TASK BRIEF -> A word-for-word repeat of all the data is the goal.

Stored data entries
- Opening Delimiter -

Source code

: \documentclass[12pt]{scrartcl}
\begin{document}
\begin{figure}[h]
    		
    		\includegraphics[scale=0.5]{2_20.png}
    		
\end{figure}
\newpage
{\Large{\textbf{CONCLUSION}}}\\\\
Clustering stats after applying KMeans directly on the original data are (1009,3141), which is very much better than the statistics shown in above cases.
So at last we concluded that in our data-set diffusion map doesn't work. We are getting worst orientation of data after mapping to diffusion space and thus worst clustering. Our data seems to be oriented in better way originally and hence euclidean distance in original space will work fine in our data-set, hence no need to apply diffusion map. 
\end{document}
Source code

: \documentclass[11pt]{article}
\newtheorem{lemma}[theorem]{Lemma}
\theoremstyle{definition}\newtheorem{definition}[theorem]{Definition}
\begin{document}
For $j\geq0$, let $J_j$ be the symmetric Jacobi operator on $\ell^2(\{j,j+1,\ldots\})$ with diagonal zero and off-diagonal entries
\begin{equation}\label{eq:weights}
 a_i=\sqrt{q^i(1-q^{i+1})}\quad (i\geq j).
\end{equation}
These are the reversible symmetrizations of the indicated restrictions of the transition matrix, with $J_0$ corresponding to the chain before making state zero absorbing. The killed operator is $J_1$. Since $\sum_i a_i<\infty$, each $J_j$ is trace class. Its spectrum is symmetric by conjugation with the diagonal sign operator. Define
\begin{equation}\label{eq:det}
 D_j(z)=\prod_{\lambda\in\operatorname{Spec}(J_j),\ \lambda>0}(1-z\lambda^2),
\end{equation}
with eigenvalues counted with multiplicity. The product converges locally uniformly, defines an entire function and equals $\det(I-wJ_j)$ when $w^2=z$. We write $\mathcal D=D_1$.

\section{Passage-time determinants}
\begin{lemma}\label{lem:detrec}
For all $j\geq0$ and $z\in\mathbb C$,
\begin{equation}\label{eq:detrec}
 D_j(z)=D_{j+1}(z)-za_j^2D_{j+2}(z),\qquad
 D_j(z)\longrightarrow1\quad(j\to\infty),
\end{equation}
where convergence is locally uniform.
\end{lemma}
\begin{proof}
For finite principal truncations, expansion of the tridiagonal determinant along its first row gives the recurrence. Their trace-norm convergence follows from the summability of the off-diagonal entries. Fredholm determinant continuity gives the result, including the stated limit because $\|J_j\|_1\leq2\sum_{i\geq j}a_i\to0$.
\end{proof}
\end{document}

- Closing Delimiter -

REPLY TO THE TASK ->
Source code

: \documentclass[12pt]{scrartcl}
\begin{document}
\begin{figure}[h]
    		
    		\includegraphics[scale=0.5]{2_20.png}
    		
\end{figure}
\newpage
{\Large{\textbf{CONCLUSION}}}\\\\
Clustering stats after applying KMeans directly on the original data are (1009,3141), which is very much better than the statistics shown in above cases.
So at last we concluded that in our data-set diffusion map doesn't work. We are getting worst orientation of data after mapping to diffusion space and thus worst clustering. Our data seems to be oriented in better way originally and hence euclidean distance in original space will work fine in our data-set, hence no need to apply diffusion map. 
\end{document}
Source code

: \documentclass[11pt]{article}
\newtheorem{lemma}[theorem]{Lemma}
\theoremstyle{definition}\newtheorem{definition}[theorem]{Definition}
\begin{document}
For $j\geq0$, let $J_j$ be the symmetric Jacobi operator on $\ell^2(\{j,j+1,\ldots\})$ with diagonal zero and off-diagonal entries
\begin{equation}\label{eq:weights}
 a_i=\sqrt{q^i(1-q^{i+1})}\quad (i\geq j).
\end{equation}
These are the reversible symmetrizations of the indicated restrictions of the transition matrix, with $J_0$ corresponding to the chain before making state zero absorbing. The killed operator is $J_1$. Since $\sum_i a_i<\infty$, each $J_j$ is trace class. Its spectrum is symmetric by conjugation with the diagonal sign operator. Define
\begin{equation}\label{eq:det}
 D_j(z)=\prod_{\lambda\in\operatorname{Spec}(J_j),\ \lambda>0}(1-z\lambda^2),
\end{equation}
with eigenvalues counted with multiplicity. The product converges locally uniformly, defines an entire function and equals $\det(I-wJ_j)$ when $w^2=z$. We write $\mathcal D=D_1$.

\section{Passage-time determinants}
\begin{lemma}\label{lem:detrec}
For all $j\geq0$ and $z\in\mathbb C$,
\begin{equation}\label{eq:detrec}
 D_j(z)=D_{j+1}(z)-za_j^2D_{j+2}(z),\qquad
 D_j(z)\longrightarrow1\quad(j\to\infty),
\end{equation}
where convergence is locally uniform.
\end{lemma}
\begin{proof}
For finite principal truncations, expansion of the tridiagonal determinant along its first row gives the recurrence. Their trace-norm convergence follows from the summability of the off-diagonal entries. Fredholm determinant continuity gives the result, including the stated limit because $\|J_j\|_1\leq2\sum_{i\geq j}a_i\to0$.
\end{proof}
\end{document}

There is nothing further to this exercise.